New Year rolling relentlessly along

My friend Joy sent one of Jacquie Lawson’s life-affirming animated cards for New Year, a positive message delivered as a calendar, pages flipping to the tune of Auld Lang Syne. It was a northern hemisphere theme, but the message was universal – the wonders of nature.

As for last week’s flippant item about fluffy news, the opening days of 2023 delivered anything but. At New Year drinks, assembled guests inevitably began talking about the bad news of preceding days and weeks. The Tara shooting is still (and probably always will be), bewilderingly pointless. There are Court cases to come involving a traffic accident in which three people died.
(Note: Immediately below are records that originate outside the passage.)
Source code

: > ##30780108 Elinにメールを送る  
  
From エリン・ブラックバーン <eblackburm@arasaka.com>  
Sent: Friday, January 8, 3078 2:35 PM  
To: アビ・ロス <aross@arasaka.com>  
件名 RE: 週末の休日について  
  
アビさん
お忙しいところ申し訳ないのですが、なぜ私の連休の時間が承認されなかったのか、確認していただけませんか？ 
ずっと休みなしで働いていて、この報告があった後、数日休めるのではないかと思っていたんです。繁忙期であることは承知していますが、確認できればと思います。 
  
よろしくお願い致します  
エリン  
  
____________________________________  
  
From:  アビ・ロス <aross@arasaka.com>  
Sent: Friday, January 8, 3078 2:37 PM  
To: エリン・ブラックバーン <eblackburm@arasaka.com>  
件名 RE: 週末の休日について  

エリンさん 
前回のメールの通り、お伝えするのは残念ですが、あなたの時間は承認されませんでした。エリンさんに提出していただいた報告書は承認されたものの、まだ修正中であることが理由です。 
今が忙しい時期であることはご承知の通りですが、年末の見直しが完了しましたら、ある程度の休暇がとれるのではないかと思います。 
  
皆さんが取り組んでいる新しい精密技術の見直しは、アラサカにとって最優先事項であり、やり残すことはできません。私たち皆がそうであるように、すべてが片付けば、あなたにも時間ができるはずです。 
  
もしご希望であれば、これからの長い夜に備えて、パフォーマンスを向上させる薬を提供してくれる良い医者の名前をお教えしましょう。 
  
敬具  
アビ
There’s the home invasion which left a young mother dead and her husband injured. There were drownings, fatal car accidents and a helicopter crash that killed four people.
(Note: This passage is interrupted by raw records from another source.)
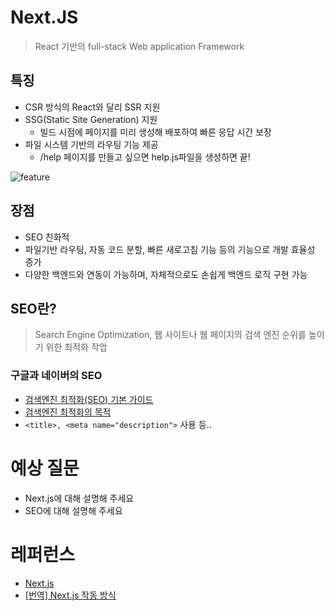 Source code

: # Next.JS
> React 기반의 full-stack Web application Framework

## 특징
- CSR 방식의 React와 달리 SSR 지원 
- SSG(Static Site Generation) 지원
    - 빌드 시점에 페이지를 미리 생성해 배포하여 빠른 응답 시간 보장
- 파일 시스템 기반의 라우팅 기능 제공
    - /help 페이지를 만들고 싶으면 help.js파일을 생성하면 끝!

![feature](https://github.com/ppobbi-study/CS_Study_Hub/blob/main/SelfStudy/%EB%82%98%EA%B1%B4/FrontEnd/img/nextjs-feature.png)

## 장점
- SEO 친화적
- 파일기반 라우팅, 자동 코드 분할, 빠른 새로고침 기능 등의 기능으로 개발 효율성 증가
- 다양한 백엔드와 연동이 가능하며, 자체적으로도 손쉽게 백엔드 로직 구현 가능

## SEO란?
> Search Engine Optimization, 웹 사이트나 웹 페이지의 검색 엔진 순위를 높이기 위한 최적화 작업

### 구글과 네이버의 SEO
- [검색엔진 최적화(SEO) 기본 가이드](https://developers.google.com/search/docs/fundamentals/seo-starter-guide?hl=ko)
- [검색엔진 최적화의 목적](https://searchadvisor.naver.com/guide/seo-basic-intro)
- `<title>, <meta name="description">` 사용 등..

# 예상 질문
- Next.js에 대해 설명해 주세요
- SEO에 대해 설명해 주세요

# 레퍼런스
- [Next.js](https://nextjs.org/)
- [[번역] Next.js 작동 방식](https://velog.io/@surim014/how-next.js-works)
Where’s a cat up a tree story when you need one?

For my part, I’ve been quite busy as one of my pro bono jobs is editing the U3A Warwick newsletter, an 18-page publication (due today). I was chasing up sponsors who booked advertising space. I made up an ad in Publisher and sent it for approval, quietly invigorated by finding that I can be multi-skilled at my age.

Mind you, race walker Heather Lee (96), could teach me a thing or two. ABC Breakfast interviewed Heather (a lone, good news contribution). She was lamenting that she can no longer compete in her age group – because she’s the only one.

Watching Heather briskly walking, arms swinging, made me prise myself out of the recliner, stretch my hammies and vow to return to the gym. If you make New Year resolutions, that should be Number 1, really. If we’re not fit and active, chances are we’ll soon be on a wheelie walker or in a wheelchair.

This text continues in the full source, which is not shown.